Data to process ->
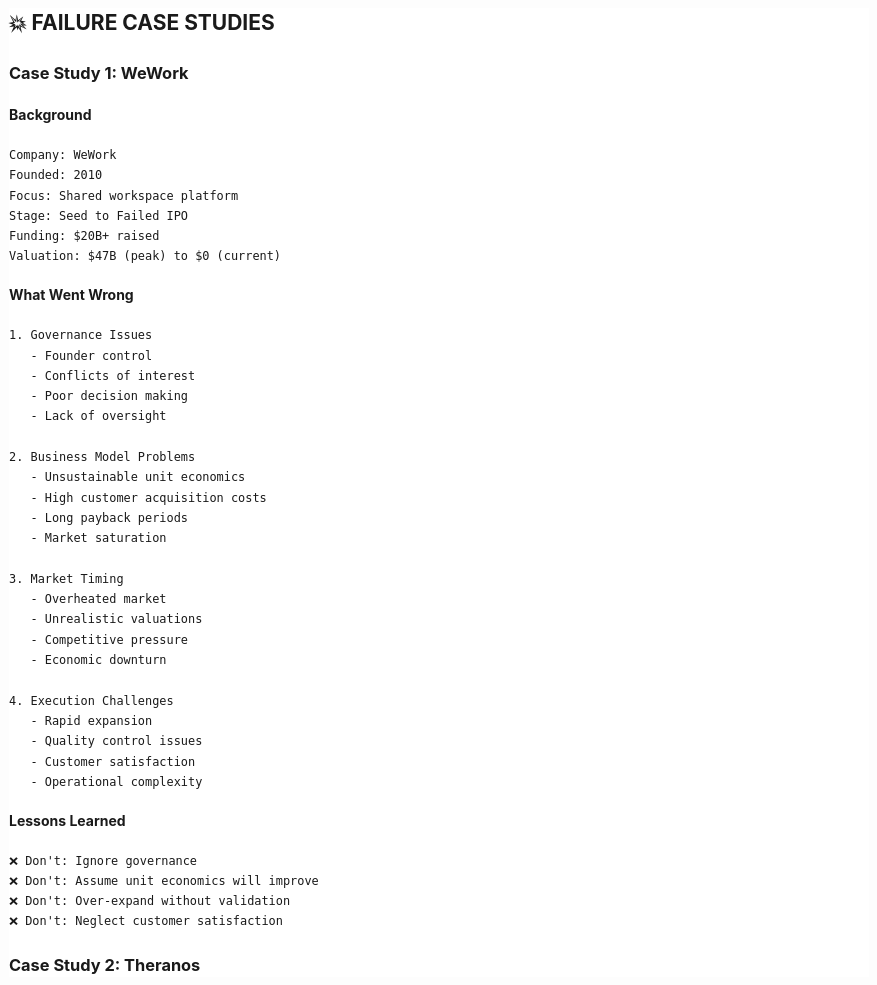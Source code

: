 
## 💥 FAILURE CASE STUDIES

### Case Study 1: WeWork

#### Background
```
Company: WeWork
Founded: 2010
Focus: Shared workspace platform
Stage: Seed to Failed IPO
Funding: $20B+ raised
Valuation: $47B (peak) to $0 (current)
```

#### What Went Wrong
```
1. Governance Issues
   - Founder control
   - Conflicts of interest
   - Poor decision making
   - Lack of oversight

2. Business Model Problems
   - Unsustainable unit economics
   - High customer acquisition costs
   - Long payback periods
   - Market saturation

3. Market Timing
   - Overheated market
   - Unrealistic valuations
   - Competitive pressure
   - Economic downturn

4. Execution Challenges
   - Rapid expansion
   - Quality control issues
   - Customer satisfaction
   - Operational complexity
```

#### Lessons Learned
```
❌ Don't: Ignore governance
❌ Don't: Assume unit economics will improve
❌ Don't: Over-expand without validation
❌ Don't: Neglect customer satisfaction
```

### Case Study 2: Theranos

About this exercise ->
Repeat the listing in full and to the letter, excluding every image.

Reply ->
Source code

: 
## 💥 FAILURE CASE STUDIES

### Case Study 1: WeWork

#### Background
```
Company: WeWork
Founded: 2010
Focus: Shared workspace platform
Stage: Seed to Failed IPO
Funding: $20B+ raised
Valuation: $47B (peak) to $0 (current)
```

#### What Went Wrong
```
1. Governance Issues
   - Founder control
   - Conflicts of interest
   - Poor decision making
   - Lack of oversight

2. Business Model Problems
   - Unsustainable unit economics
   - High customer acquisition costs
   - Long payback periods
   - Market saturation

3. Market Timing
   - Overheated market
   - Unrealistic valuations
   - Competitive pressure
   - Economic downturn

4. Execution Challenges
   - Rapid expansion
   - Quality control issues
   - Customer satisfaction
   - Operational complexity
```

#### Lessons Learned
```
❌ Don't: Ignore governance
❌ Don't: Assume unit economics will improve
❌ Don't: Over-expand without validation
❌ Don't: Neglect customer satisfaction
```

### Case Study 2: Theranos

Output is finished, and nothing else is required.